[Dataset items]

= = = = = = =

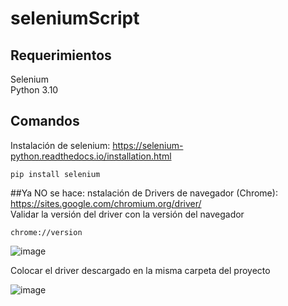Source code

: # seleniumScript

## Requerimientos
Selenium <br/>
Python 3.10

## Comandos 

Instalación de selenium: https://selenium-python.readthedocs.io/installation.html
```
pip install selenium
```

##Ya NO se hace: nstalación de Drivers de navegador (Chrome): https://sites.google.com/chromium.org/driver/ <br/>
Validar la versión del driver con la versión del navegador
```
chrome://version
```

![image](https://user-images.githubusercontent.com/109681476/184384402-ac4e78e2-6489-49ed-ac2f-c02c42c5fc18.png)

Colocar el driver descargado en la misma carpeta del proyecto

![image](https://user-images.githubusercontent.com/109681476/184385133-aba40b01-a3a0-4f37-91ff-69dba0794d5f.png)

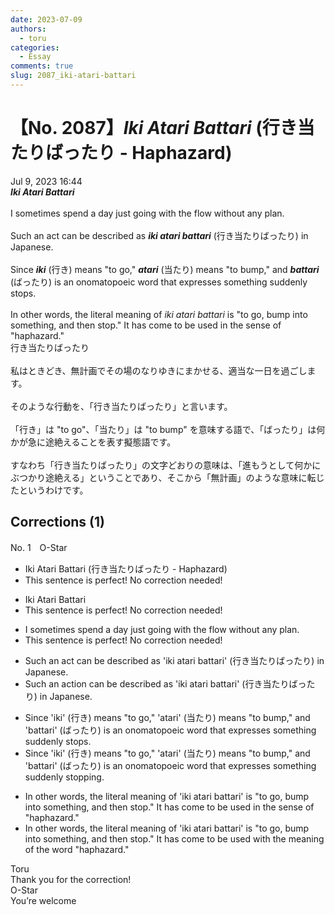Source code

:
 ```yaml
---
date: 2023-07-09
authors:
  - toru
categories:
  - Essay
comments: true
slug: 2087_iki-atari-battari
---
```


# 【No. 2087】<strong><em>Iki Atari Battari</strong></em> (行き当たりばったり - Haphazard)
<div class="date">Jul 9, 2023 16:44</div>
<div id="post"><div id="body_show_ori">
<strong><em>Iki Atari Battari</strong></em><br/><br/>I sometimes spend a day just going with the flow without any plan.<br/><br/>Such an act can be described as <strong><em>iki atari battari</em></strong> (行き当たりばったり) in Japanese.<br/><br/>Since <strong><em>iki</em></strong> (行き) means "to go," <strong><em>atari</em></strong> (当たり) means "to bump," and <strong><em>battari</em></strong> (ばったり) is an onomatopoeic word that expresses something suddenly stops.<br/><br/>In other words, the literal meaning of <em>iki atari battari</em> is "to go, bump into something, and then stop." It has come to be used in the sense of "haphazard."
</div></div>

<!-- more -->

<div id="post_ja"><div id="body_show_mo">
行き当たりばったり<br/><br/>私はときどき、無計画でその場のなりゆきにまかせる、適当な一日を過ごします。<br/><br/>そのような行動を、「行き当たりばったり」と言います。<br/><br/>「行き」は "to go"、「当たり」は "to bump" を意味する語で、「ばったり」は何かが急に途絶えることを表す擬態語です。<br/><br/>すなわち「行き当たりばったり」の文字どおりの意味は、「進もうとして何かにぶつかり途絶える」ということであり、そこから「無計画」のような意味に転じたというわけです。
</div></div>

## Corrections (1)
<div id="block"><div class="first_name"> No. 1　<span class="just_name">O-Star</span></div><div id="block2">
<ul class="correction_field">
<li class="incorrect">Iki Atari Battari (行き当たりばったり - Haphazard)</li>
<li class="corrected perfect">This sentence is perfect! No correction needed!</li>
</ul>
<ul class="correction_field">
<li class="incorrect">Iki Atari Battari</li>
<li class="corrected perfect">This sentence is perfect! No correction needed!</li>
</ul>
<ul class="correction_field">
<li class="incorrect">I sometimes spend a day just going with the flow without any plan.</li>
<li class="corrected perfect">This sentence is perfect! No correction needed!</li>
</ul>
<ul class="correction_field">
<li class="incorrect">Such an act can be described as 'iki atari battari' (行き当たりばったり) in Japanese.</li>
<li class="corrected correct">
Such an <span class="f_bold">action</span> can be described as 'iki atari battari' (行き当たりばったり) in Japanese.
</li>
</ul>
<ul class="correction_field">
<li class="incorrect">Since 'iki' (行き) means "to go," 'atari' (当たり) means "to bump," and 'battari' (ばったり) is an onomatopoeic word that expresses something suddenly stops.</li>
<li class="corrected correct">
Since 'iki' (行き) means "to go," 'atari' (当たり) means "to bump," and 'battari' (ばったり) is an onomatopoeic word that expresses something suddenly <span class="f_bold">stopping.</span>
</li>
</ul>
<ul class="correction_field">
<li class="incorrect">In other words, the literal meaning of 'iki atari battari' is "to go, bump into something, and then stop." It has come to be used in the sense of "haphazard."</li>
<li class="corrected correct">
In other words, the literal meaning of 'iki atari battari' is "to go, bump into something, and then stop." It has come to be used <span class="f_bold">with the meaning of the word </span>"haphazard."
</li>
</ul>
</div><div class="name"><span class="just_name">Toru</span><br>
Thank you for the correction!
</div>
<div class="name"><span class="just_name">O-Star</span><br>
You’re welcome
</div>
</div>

= = = = = = =

What you return must match the records letter for letter, except that the pictures stay out.

## Output for this task
Source code

: # seleniumScript

## Requerimientos
Selenium <br/>
Python 3.10

## Comandos 

Instalación de selenium: https://selenium-python.readthedocs.io/installation.html
```
pip install selenium
```

##Ya NO se hace: nstalación de Drivers de navegador (Chrome): https://sites.google.com/chromium.org/driver/ <br/>
Validar la versión del driver con la versión del navegador
```
chrome://version
```

![image](https://user-images.githubusercontent.com/109681476/184384402-ac4e78e2-6489-49ed-ac2f-c02c42c5fc18.png)

Colocar el driver descargado en la misma carpeta del proyecto

![image](https://user-images.githubusercontent.com/109681476/184385133-aba40b01-a3a0-4f37-91ff-69dba0794d5f.png)

Source code

:
 ```yaml
---
date: 2023-07-09
authors:
  - toru
categories:
  - Essay
comments: true
slug: 2087_iki-atari-battari
---
```


# 【No. 2087】<strong><em>Iki Atari Battari</strong></em> (行き当たりばったり - Haphazard)
<div class="date">Jul 9, 2023 16:44</div>
<div id="post"><div id="body_show_ori">
<strong><em>Iki Atari Battari</strong></em><br/><br/>I sometimes spend a day just going with the flow without any plan.<br/><br/>Such an act can be described as <strong><em>iki atari battari</em></strong> (行き当たりばったり) in Japanese.<br/><br/>Since <strong><em>iki</em></strong> (行き) means "to go," <strong><em>atari</em></strong> (当たり) means "to bump," and <strong><em>battari</em></strong> (ばったり) is an onomatopoeic word that expresses something suddenly stops.<br/><br/>In other words, the literal meaning of <em>iki atari battari</em> is "to go, bump into something, and then stop." It has come to be used in the sense of "haphazard."
</div></div>

<!-- more -->

<div id="post_ja"><div id="body_show_mo">
行き当たりばったり<br/><br/>私はときどき、無計画でその場のなりゆきにまかせる、適当な一日を過ごします。<br/><br/>そのような行動を、「行き当たりばったり」と言います。<br/><br/>「行き」は "to go"、「当たり」は "to bump" を意味する語で、「ばったり」は何かが急に途絶えることを表す擬態語です。<br/><br/>すなわち「行き当たりばったり」の文字どおりの意味は、「進もうとして何かにぶつかり途絶える」ということであり、そこから「無計画」のような意味に転じたというわけです。
</div></div>

## Corrections (1)
<div id="block"><div class="first_name"> No. 1　<span class="just_name">O-Star</span></div><div id="block2">
<ul class="correction_field">
<li class="incorrect">Iki Atari Battari (行き当たりばったり - Haphazard)</li>
<li class="corrected perfect">This sentence is perfect! No correction needed!</li>
</ul>
<ul class="correction_field">
<li class="incorrect">Iki Atari Battari</li>
<li class="corrected perfect">This sentence is perfect! No correction needed!</li>
</ul>
<ul class="correction_field">
<li class="incorrect">I sometimes spend a day just going with the flow without any plan.</li>
<li class="corrected perfect">This sentence is perfect! No correction needed!</li>
</ul>
<ul class="correction_field">
<li class="incorrect">Such an act can be described as 'iki atari battari' (行き当たりばったり) in Japanese.</li>
<li class="corrected correct">
Such an <span class="f_bold">action</span> can be described as 'iki atari battari' (行き当たりばったり) in Japanese.
</li>
</ul>
<ul class="correction_field">
<li class="incorrect">Since 'iki' (行き) means "to go," 'atari' (当たり) means "to bump," and 'battari' (ばったり) is an onomatopoeic word that expresses something suddenly stops.</li>
<li class="corrected correct">
Since 'iki' (行き) means "to go," 'atari' (当たり) means "to bump," and 'battari' (ばったり) is an onomatopoeic word that expresses something suddenly <span class="f_bold">stopping.</span>
</li>
</ul>
<ul class="correction_field">
<li class="incorrect">In other words, the literal meaning of 'iki atari battari' is "to go, bump into something, and then stop." It has come to be used in the sense of "haphazard."</li>
<li class="corrected correct">
In other words, the literal meaning of 'iki atari battari' is "to go, bump into something, and then stop." It has come to be used <span class="f_bold">with the meaning of the word </span>"haphazard."
</li>
</ul>
</div><div class="name"><span class="just_name">Toru</span><br>
Thank you for the correction!
</div>
<div class="name"><span class="just_name">O-Star</span><br>
You’re welcome
</div>
</div>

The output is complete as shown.